Phil merges a Peter Max, band poster, psychedelic aesthetic with modern day, fresh colors and a mix of hand drawing and computer manipulation.
Phil's bold colors, recognizable images and young age make him a great artist to base a lesson on.
First I showed my students his artwork (they really liked it) to get them interested. Then I introduced the idea of rhythm and movement in art. We then went back to look at several of his artworks to find examples of rhythm and movement. The repeated lines in his sky, the waving arms of his tress, the use of tints and shades to create color. I told the kids to imagine they were standing inside one of his paintings. How does the air feel? What is the weather like?
Next we thought of two landscapes we see in Oregon and choose the coast and Mt. Hood. Then as a group we did two brainstorm sketches one of Mt. Hood and one of the beach. We simplified each landscape so we could focus on rhythm and movement.

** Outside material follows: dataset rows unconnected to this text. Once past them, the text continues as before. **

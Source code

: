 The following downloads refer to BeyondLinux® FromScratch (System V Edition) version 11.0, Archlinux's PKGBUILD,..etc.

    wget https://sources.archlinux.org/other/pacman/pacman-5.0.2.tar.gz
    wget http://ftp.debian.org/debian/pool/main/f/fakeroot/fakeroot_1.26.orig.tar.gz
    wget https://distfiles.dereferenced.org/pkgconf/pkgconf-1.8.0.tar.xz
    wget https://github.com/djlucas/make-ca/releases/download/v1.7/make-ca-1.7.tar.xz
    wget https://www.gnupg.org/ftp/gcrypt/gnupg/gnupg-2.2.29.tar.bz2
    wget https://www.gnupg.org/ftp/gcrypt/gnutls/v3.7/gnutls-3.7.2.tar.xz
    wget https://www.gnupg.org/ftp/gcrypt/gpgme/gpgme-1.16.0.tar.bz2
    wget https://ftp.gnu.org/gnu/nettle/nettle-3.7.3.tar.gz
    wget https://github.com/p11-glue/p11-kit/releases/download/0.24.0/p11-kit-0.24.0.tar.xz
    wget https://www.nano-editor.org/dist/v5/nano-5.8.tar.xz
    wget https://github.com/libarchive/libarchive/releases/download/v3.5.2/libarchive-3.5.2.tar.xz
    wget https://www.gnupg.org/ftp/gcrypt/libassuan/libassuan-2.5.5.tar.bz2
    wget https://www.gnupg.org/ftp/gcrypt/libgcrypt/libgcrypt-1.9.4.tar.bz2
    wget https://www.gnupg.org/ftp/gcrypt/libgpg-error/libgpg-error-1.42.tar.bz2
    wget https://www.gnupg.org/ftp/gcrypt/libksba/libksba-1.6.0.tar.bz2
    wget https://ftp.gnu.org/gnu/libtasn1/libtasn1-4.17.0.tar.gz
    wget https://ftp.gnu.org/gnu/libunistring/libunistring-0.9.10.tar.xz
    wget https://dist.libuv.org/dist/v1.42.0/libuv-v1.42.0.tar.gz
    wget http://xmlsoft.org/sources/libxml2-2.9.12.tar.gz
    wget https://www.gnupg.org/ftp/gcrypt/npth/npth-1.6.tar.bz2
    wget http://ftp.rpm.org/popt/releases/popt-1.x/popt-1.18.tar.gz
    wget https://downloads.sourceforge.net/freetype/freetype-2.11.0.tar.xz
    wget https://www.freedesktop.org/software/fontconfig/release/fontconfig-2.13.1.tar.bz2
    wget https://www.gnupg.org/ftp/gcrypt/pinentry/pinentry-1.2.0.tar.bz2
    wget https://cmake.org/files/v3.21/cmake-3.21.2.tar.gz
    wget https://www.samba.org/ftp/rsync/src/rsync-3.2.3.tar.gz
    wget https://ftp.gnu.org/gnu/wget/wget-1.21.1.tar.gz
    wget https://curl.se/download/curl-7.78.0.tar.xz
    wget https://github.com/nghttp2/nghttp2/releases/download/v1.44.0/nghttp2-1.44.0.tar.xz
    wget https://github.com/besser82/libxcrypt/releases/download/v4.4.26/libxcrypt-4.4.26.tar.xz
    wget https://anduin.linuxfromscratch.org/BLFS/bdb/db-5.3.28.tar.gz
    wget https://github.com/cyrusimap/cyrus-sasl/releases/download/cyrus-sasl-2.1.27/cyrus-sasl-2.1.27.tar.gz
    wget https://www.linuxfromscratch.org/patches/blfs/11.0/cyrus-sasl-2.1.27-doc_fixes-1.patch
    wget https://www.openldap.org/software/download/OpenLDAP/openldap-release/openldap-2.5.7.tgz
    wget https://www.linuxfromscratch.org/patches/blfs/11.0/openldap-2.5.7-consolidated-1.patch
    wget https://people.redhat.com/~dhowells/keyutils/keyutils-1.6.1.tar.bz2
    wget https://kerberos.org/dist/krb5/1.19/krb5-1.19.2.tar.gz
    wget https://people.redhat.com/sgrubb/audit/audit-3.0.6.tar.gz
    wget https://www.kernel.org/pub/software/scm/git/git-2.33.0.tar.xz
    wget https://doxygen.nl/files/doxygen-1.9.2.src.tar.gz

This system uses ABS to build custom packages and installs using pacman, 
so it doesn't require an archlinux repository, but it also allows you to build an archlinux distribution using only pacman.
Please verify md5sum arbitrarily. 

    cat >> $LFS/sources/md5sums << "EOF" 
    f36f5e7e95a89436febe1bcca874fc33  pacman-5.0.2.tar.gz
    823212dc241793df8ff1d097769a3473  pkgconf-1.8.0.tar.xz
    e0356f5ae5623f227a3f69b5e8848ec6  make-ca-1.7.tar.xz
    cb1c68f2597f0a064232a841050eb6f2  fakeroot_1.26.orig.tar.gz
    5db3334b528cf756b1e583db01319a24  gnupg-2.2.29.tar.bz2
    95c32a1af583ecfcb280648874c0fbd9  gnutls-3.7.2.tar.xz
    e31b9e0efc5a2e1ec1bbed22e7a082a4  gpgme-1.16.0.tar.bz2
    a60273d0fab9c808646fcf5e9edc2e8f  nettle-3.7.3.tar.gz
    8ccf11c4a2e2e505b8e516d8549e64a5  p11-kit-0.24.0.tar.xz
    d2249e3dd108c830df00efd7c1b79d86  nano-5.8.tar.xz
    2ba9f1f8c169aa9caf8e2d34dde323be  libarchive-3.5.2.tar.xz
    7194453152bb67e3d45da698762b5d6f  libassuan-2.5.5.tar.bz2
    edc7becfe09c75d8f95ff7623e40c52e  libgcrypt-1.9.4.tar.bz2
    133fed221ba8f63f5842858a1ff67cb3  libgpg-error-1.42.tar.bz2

The next class we started by watching a really cool movie from Phil's website that shows him drawing, coloring and computer manipulation his artwork called "The Buffalo". It is a GREAT video. He is young and has his band's music playing in the background. But he takes time to talk about how making art takes time, how he has to be patient and practice his artwork. Most of the video is in fast forward but he slows down and show how slowly and carefully he works. What a great example for the kids. A young, hip, ALIVE artist who was not their teacher saying the stuff she naggs about all the time.
After watching the video we pulled out our two sketches (Mt. Hood and ocean) and each table got a pile of reference photos. Students started sketching out their individual drawings. We said there had to be trees or water in each drawing that showed rhythm. We also said that the clouds in the sky needed to indicated the wind direction. Students were asked to think about how they could create movement in solid forms...like mountains and rocks.
Finally I broke out the markers and sets of metallic knock off sharpies (from Target). I showed the kids how to use tints and shades to create interest and let them get to work. Everyone loved the end results! I think they really understood the idea of rhythm and movement. Make sure to check out Phil's website.